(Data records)
========================

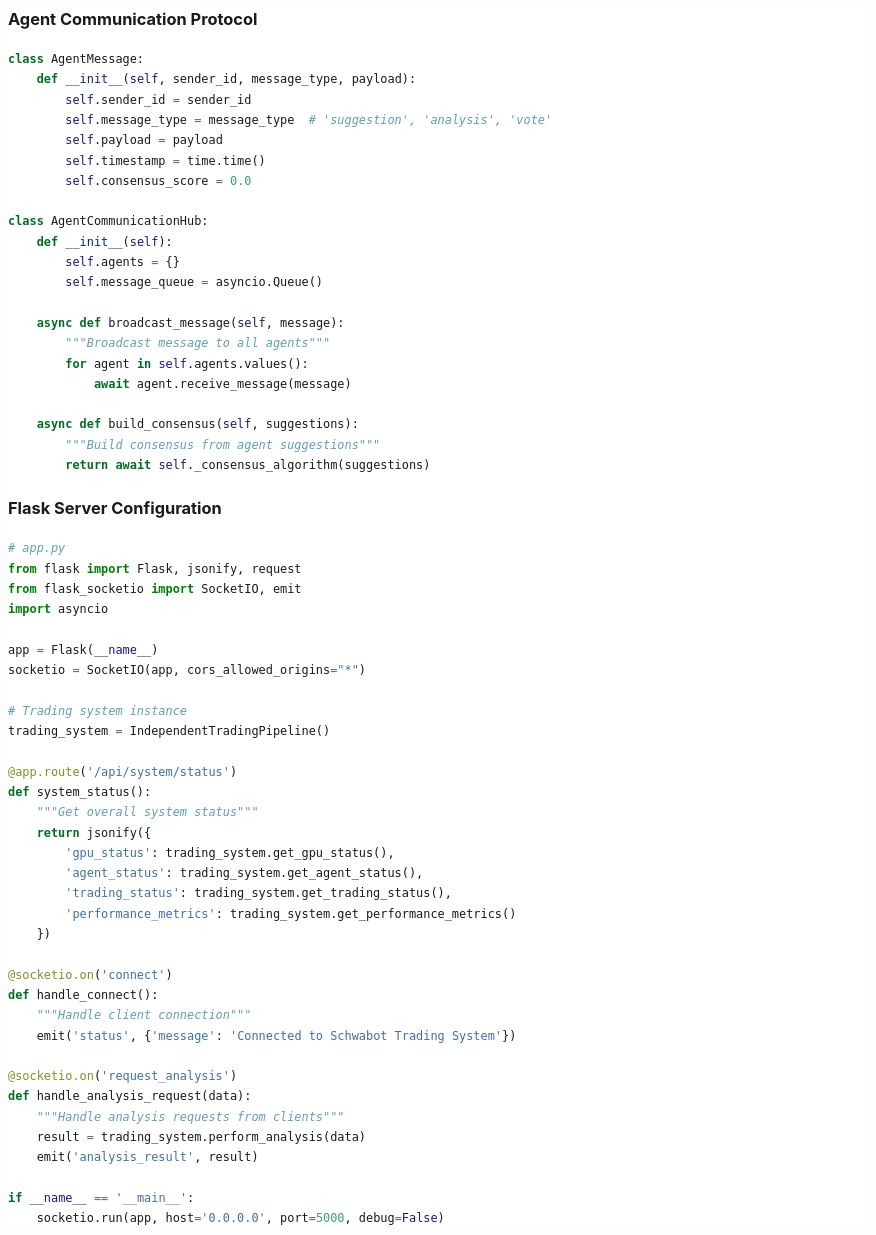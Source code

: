 ### Agent Communication Protocol
```python
class AgentMessage:
    def __init__(self, sender_id, message_type, payload):
        self.sender_id = sender_id
        self.message_type = message_type  # 'suggestion', 'analysis', 'vote'
        self.payload = payload
        self.timestamp = time.time()
        self.consensus_score = 0.0

class AgentCommunicationHub:
    def __init__(self):
        self.agents = {}
        self.message_queue = asyncio.Queue()
    
    async def broadcast_message(self, message):
        """Broadcast message to all agents"""
        for agent in self.agents.values():
            await agent.receive_message(message)
    
    async def build_consensus(self, suggestions):
        """Build consensus from agent suggestions"""
        return await self._consensus_algorithm(suggestions)
```

### Flask Server Configuration
```python
# app.py
from flask import Flask, jsonify, request
from flask_socketio import SocketIO, emit
import asyncio

app = Flask(__name__)
socketio = SocketIO(app, cors_allowed_origins="*")

# Trading system instance
trading_system = IndependentTradingPipeline()

@app.route('/api/system/status')
def system_status():
    """Get overall system status"""
    return jsonify({
        'gpu_status': trading_system.get_gpu_status(),
        'agent_status': trading_system.get_agent_status(),
        'trading_status': trading_system.get_trading_status(),
        'performance_metrics': trading_system.get_performance_metrics()
    })

@socketio.on('connect')
def handle_connect():
    """Handle client connection"""
    emit('status', {'message': 'Connected to Schwabot Trading System'})

@socketio.on('request_analysis')
def handle_analysis_request(data):
    """Handle analysis requests from clients"""
    result = trading_system.perform_analysis(data)
    emit('analysis_result', result)

if __name__ == '__main__':
    socketio.run(app, host='0.0.0.0', port=5000, debug=False)
```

========================

* TASK PROMPT
The pictures stay out of the copy. Set down the entries above precisely.

* COMPLETED EXERCISE
Source code

: ### Agent Communication Protocol
```python
class AgentMessage:
    def __init__(self, sender_id, message_type, payload):
        self.sender_id = sender_id
        self.message_type = message_type  # 'suggestion', 'analysis', 'vote'
        self.payload = payload
        self.timestamp = time.time()
        self.consensus_score = 0.0

class AgentCommunicationHub:
    def __init__(self):
        self.agents = {}
        self.message_queue = asyncio.Queue()
    
    async def broadcast_message(self, message):
        """Broadcast message to all agents"""
        for agent in self.agents.values():
            await agent.receive_message(message)
    
    async def build_consensus(self, suggestions):
        """Build consensus from agent suggestions"""
        return await self._consensus_algorithm(suggestions)
```

### Flask Server Configuration
```python
# app.py
from flask import Flask, jsonify, request
from flask_socketio import SocketIO, emit
import asyncio

app = Flask(__name__)
socketio = SocketIO(app, cors_allowed_origins="*")

# Trading system instance
trading_system = IndependentTradingPipeline()

@app.route('/api/system/status')
def system_status():
    """Get overall system status"""
    return jsonify({
        'gpu_status': trading_system.get_gpu_status(),
        'agent_status': trading_system.get_agent_status(),
        'trading_status': trading_system.get_trading_status(),
        'performance_metrics': trading_system.get_performance_metrics()
    })

@socketio.on('connect')
def handle_connect():
    """Handle client connection"""
    emit('status', {'message': 'Connected to Schwabot Trading System'})

@socketio.on('request_analysis')
def handle_analysis_request(data):
    """Handle analysis requests from clients"""
    result = trading_system.perform_analysis(data)
    emit('analysis_result', result)

if __name__ == '__main__':
    socketio.run(app, host='0.0.0.0', port=5000, debug=False)
```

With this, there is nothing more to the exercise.